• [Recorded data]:
====
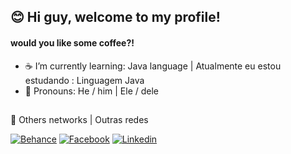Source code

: ## 😊 Hi guy, welcome to my profile! 
#### would you like some coffee?!


- ☕ I’m currently learning: Java language |  Atualmente eu estou estudando : Linguagem Java
- 👤 Pronouns: He / him | Ele / dele

<h2 dir="auto"></h2>
👋 Others networks | Outras redes
 
 
[![Behance](https://img.shields.io/badge/-Behance-blue?style=for-the-badge&logo=behance&logoColor=white)](https://www.behance.net/ranguinerdaniel)
[![Facebook](https://img.shields.io/badge/Facebook-1877F2?style=for-the-badge&logo=facebook&logoColor=white)](https://web.facebook.com/ranguiner.daniel)
[![Linkedin](https://img.shields.io/badge/LinkedIn-0077B5?style=for-the-badge&logo=linkedin&logoColor=white)](https://www.linkedin.com/in/ranguiner-daniel-91261222a/)

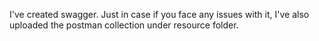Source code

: I've created swagger. Just in case if you face any issues with it, I've also uploaded the postman collection under resource folder.
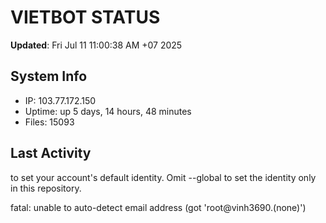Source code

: # VIETBOT STATUS
**Updated**: Fri Jul 11 11:00:38 AM +07 2025

## System Info
- IP: 103.77.172.150
- Uptime: up 5 days, 14 hours, 48 minutes
- Files: 15093

## Last Activity

to set your account's default identity.
Omit --global to set the identity only in this repository.

fatal: unable to auto-detect email address (got 'root@vinh3690.(none)')
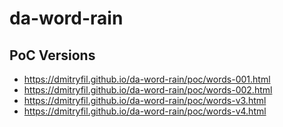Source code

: # da-word-rain

## PoC Versions

* https://dmitryfil.github.io/da-word-rain/poc/words-001.html
* https://dmitryfil.github.io/da-word-rain/poc/words-002.html
* https://dmitryfil.github.io/da-word-rain/poc/words-v3.html
* https://dmitryfil.github.io/da-word-rain/poc/words-v4.html
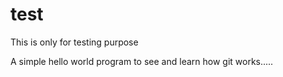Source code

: # test
This is only for testing purpose

A simple hello world program to see and learn how git works.....
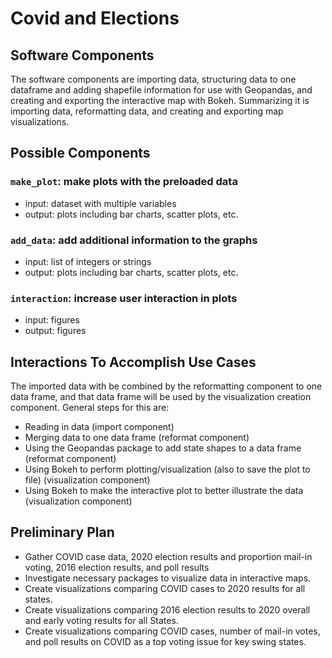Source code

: # Covid and Elections

## Software Components
The software components are importing data, structuring data to one dataframe and adding shapefile information for use with Geopandas, and creating and exporting the interactive map with Bokeh. Summarizing it is importing data, reformatting data, and creating and exporting map visualizations.

## Possible Components
### `make_plot`: make plots with the preloaded data
- input: dataset with multiple variables
- output: plots including bar charts, scatter plots, etc.
### `add_data`: add additional information to the graphs
- input: list of integers or strings
- output: plots including bar charts, scatter plots, etc.
### `interaction`: increase user interaction in plots
- input: figures
- output: figures

## Interactions To Accomplish Use Cases
The imported data with be combined by the reformatting component to one data frame, and that data frame will be used
by the visualization creation component. General steps for this are:
- Reading in data (import component)
- Merging data to one data frame (reformat component)
- Using the Geopandas package to add state shapes to a data frame (reformat component)
- Using Bokeh to perform plotting/visualization (also to save the plot to file) (visualization component)
- Using Bokeh to make the interactive plot to better illustrate the data (visualization component)

## Preliminary Plan
- Gather COVID case data, 2020 election results and proportion mail-in voting, 2016 election results, and poll results
- Investigate necessary packages to visualize data in interactive maps.
- Create visualizations comparing COVID cases to 2020 results for all states.
- Create visualizations comparing 2016 election results to 2020 overall and early voting results for all States.
- Create visualizations comparing COVID cases, number of mail-in votes, and poll results on COVID as a top voting issue for key swing states.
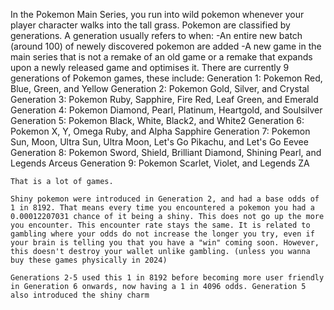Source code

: In the Pokemon Main Series, you run into wild pokemon whenever your player character walks into the tall grass. Pokemon are classified by generations. A generation usually refers to when:
    -An entire new batch (around 100) of newely discovered pokemon are added
    -A new game in the main series that is not a remake of an old game or a remake that expands upon a newly released game and optimises it. 
There are currently 9 generations of Pokemon games, these include:
    Generation 1: Pokemon Red, Blue, Green, and Yellow
    Generation 2: Pokemon Gold, Silver, and Crystal
    Generation 3: Pokemon Ruby, Sapphire, Fire Red, Leaf Green, and Emerald
    Generation 4: Pokemon Diamond, Pearl, Platinum, Heartgold, and Soulsilver
    Generation 5: Pokemon Black, White, Black2, and White2
    Generation 6: Pokemon X, Y, Omega Ruby, and Alpha Sapphire
    Generation 7: Pokemon Sun, Moon, Ultra Sun, Ultra Moon, Let's Go Pikachu, and Let's Go Eevee
    Generation 8: Pokemon Sword, Shield, Brilliant Diamond, Shining Pearl, and Legends Arceus
    Generation 9: Pokemon Scarlet, Violet, and Legends ZA

    That is a lot of games.

    Shiny pokemon were introduced in Generation 2, and had a base odds of 1 in 8192. That means every time you encountered a pokemon you had a 0.00012207031 chance of it being a shiny. This does not go up the more you encounter. This encounter rate stays the same. It is related to gambling where your odds do not increase the longer you try, even if your brain is telling you that you have a "win" coming soon. However, this doesn't destroy your wallet unlike gambling. (unless you wanna buy these games physically in 2024)

    Generations 2-5 used this 1 in 8192 before becoming more user friendly in Generation 6 onwards, now having a 1 in 4096 odds. Generation 5 also introduced the shiny charm 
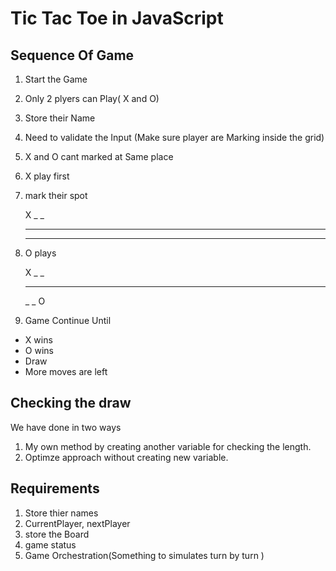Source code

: 
# Tic Tac Toe in JavaScript



## Sequence Of Game
1. Start the Game
2. Only 2 plyers can Play( X and O)
3. Store their Name

4. Need to validate the Input (Make sure player are Marking inside the grid)
5. X and O cant marked at Same place
6. X play first
7. mark their spot 
    
     X _ _
     _ _ _
     _ _ _

8. O plays 
  
    
     X _ _
     _ _ _
     _ _ O

9. Game Continue Until 
  - X wins
  - O wins
  - Draw
  - More moves are left

## Checking the draw 
  We have done in  two ways  
  1. My own method by creating another variable for checking the length.
  2. Optimze approach without creating new variable. 

## Requirements

1. Store thier names
2. CurrentPlayer, nextPlayer
3. store the Board
4. game status
5. Game Orchestration(Something to simulates turn by turn )
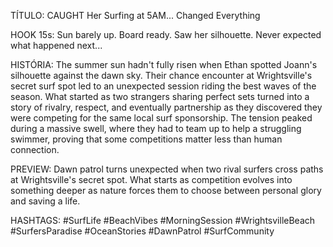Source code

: TÍTULO: CAUGHT Her Surfing at 5AM... Changed Everything

HOOK 15s:
Sun barely up. Board ready. Saw her silhouette. Never expected what happened next...

HISTÓRIA:
The summer sun hadn't fully risen when Ethan spotted Joann's silhouette against the dawn sky. Their chance encounter at Wrightsville's secret surf spot led to an unexpected session riding the best waves of the season. What started as two strangers sharing perfect sets turned into a story of rivalry, respect, and eventually partnership as they discovered they were competing for the same local surf sponsorship. The tension peaked during a massive swell, where they had to team up to help a struggling swimmer, proving that some competitions matter less than human connection.

PREVIEW:
Dawn patrol turns unexpected when two rival surfers cross paths at Wrightsville's secret spot. What starts as competition evolves into something deeper as nature forces them to choose between personal glory and saving a life.

HASHTAGS:
#SurfLife #BeachVibes #MorningSession #WrightsvilleBeach #SurfersParadise #OceanStories #DawnPatrol #SurfCommunity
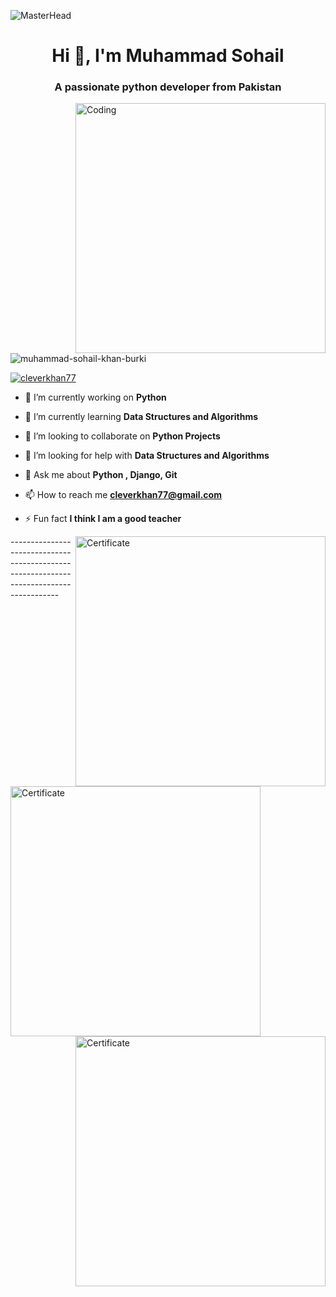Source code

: ![MasterHead](https://user-images.githubusercontent.com/10498744/210012254-234538ff-d198-48aa-8964-37e6fd45d227.gif)
<link rel="stylesheet" href="circular-images.css">
<h1 align="center">Hi 👋, I'm Muhammad Sohail</h1>
<h3 align="center">A passionate python developer from Pakistan</h3>
<img align="right" alt="Coding" width="400" src="https://pbs.twimg.com/media/FrXOMj9WwEYQjGW?format=jpg&name=small">

<p align="left"> <img src="https://komarev.com/ghpvc/?username=muhammad-sohail-khan-burki&label=Profile%20views&color=0e75b6&style=flat" alt="muhammad-sohail-khan-burki" /> </p>

<p align="left"> <a href="https://twitter.com/cleverkhan77" target="blank"><img src="https://img.shields.io/twitter/follow/cleverkhan77?logo=twitter&style=for-the-badge" alt="cleverkhan77" /></a> </p>

- 🔭 I’m currently working on **Python**

- 🌱 I’m currently learning **Data Structures and Algorithms**

- 👯 I’m looking to collaborate on **Python Projects**

- 🤝 I’m looking for help with **Data Structures and Algorithms**

- 💬 Ask me about **Python , Django, Git**

- 📫 How to reach me **cleverkhan77@gmail.com**

- ⚡ Fun fact **I think I am a good teacher**

<p> <img align="right" alt="Certificate" width="400" src="https://pbs.twimg.com/media/FpK7pOuXsAAnfEh?format=jpg&name=small"> <p>
---------------------------------------------------------------------------------------

<img align="left" alt="Certificate" width="400" src="https://pbs.twimg.com/media/FrXDlsLWwAc2ADh?format=jpg&name=small">

<img align="right" alt="Certificate" width="400" src="https://pbs.twimg.com/media/FrXPBXLWwBo86ko?format=jpg&name=small">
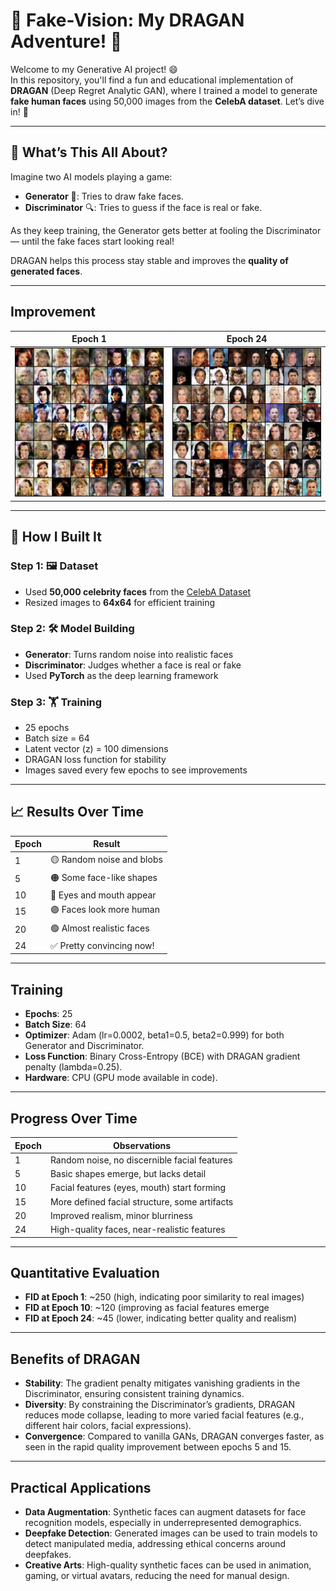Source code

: # 🎨 Fake-Vision: My DRAGAN Adventure! 🚀

Welcome to my Generative AI project! 😄  
In this repository, you'll find a fun and educational implementation of **DRAGAN** (Deep Regret Analytic GAN), where I trained a model to generate **fake human faces** using 50,000 images from the **CelebA dataset**. Let’s dive in! 🎉

---

## 🤖 What’s This All About?

Imagine two AI models playing a game:
- **Generator** 🎨: Tries to draw fake faces.
- **Discriminator** 🔍: Tries to guess if the face is real or fake.

As they keep training, the Generator gets better at fooling the Discriminator — until the fake faces start looking real!

DRAGAN helps this process stay stable and improves the **quality of generated faces**.

---

## Improvement

| Epoch 1 | Epoch 24 |
| ---------------- | -------------- |
| ![Before Training](https://github.com/TusharGupta1001/DRA-GAN/raw/main/generated_0.png) | ![After Training](https://github.com/TusharGupta1001/DRA-GAN/raw/main/generated_24.png) |

---

## 🔧 How I Built It

### Step 1: 🖼️ Dataset
- Used **50,000 celebrity faces** from the [CelebA Dataset](http://mmlab.ie.cuhk.edu.hk/projects/CelebA.html)
- Resized images to **64x64** for efficient training

### Step 2: 🛠️ Model Building
- **Generator**: Turns random noise into realistic faces  
- **Discriminator**: Judges whether a face is real or fake  
- Used **PyTorch** as the deep learning framework

### Step 3: 🏋️ Training
- 25 epochs  
- Batch size = 64  
- Latent vector (z) = 100 dimensions  
- DRAGAN loss function for stability  
- Images saved every few epochs to see improvements

---

## 📈 Results Over Time

| Epoch | Result |
|-------|--------|
| 1     | 🟡 Random noise and blobs |
| 5     | 🟠 Some face-like shapes |
| 10    | 🔵 Eyes and mouth appear |
| 15    | 🟣 Faces look more human |
| 20    | 🟢 Almost realistic faces |
| 24    | ✅ Pretty convincing now! |

---

## Training
- **Epochs**: 25
- **Batch Size**: 64
- **Optimizer**: Adam (lr=0.0002, beta1=0.5, beta2=0.999) for both Generator and Discriminator.
- **Loss Function**: Binary Cross-Entropy (BCE) with DRAGAN gradient penalty (lambda=0.25).
- **Hardware**: CPU (GPU mode available in code).

---

## Progress Over Time
| Epoch | Observations                                        |
|-------|-----------------------------------------------------|
| 1     | Random noise, no discernible facial features        |
| 5     | Basic shapes emerge, but lacks detail               |
| 10    | Facial features (eyes, mouth) start forming         |
| 15    | More defined facial structure, some artifacts       |
| 20    | Improved realism, minor blurriness                  |
| 24    | High-quality faces, near-realistic features         |

---

## Quantitative Evaluation
- **FID at Epoch 1**: ~250 (high, indicating poor similarity to real images)
- **FID at Epoch 10**: ~120 (improving as facial features emerge
- **FID at Epoch 24**: ~45 (lower, indicating better quality and realism)

---

## Benefits of DRAGAN
- **Stability**: The gradient penalty mitigates vanishing gradients in the Discriminator, ensuring consistent training dynamics.
- **Diversity**: By constraining the Discriminator’s gradients, DRAGAN reduces mode collapse, leading to more varied facial features (e.g., different hair colors, facial expressions).
- **Convergence**: Compared to vanilla GANs, DRAGAN converges faster, as seen in the rapid quality improvement between epochs 5 and 15.

---

## Practical Applications
- **Data Augmentation**: Synthetic faces can augment datasets for face recognition models, especially in underrepresented demographics.
- **Deepfake Detection**: Generated images can be used to train models to detect manipulated media, addressing ethical concerns around deepfakes.
- **Creative Arts**: High-quality synthetic faces can be used in animation, gaming, or virtual avatars, reducing the need for manual design.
====
• [TASK]:
For the lines above, output exactly those from the line containing "- **Batch Size**: 64" through the line containing "## Practical Applications", and skip the others.

• [SOLVED PROBLEM]:
- **Batch Size**: 64
- **Optimizer**: Adam (lr=0.0002, beta1=0.5, beta2=0.999) for both Generator and Discriminator.
- **Loss Function**: Binary Cross-Entropy (BCE) with DRAGAN gradient penalty (lambda=0.25).
- **Hardware**: CPU (GPU mode available in code).

---

## Progress Over Time
| Epoch | Observations                                        |
|-------|-----------------------------------------------------|
| 1     | Random noise, no discernible facial features        |
| 5     | Basic shapes emerge, but lacks detail               |
| 10    | Facial features (eyes, mouth) start forming         |
| 15    | More defined facial structure, some artifacts       |
| 20    | Improved realism, minor blurriness                  |
| 24    | High-quality faces, near-realistic features         |

---

## Quantitative Evaluation
- **FID at Epoch 1**: ~250 (high, indicating poor similarity to real images)
- **FID at Epoch 10**: ~120 (improving as facial features emerge
- **FID at Epoch 24**: ~45 (lower, indicating better quality and realism)

---

## Benefits of DRAGAN
- **Stability**: The gradient penalty mitigates vanishing gradients in the Discriminator, ensuring consistent training dynamics.
- **Diversity**: By constraining the Discriminator’s gradients, DRAGAN reduces mode collapse, leading to more varied facial features (e.g., different hair colors, facial expressions).
- **Convergence**: Compared to vanilla GANs, DRAGAN converges faster, as seen in the rapid quality improvement between epochs 5 and 15.

---

## Practical Applications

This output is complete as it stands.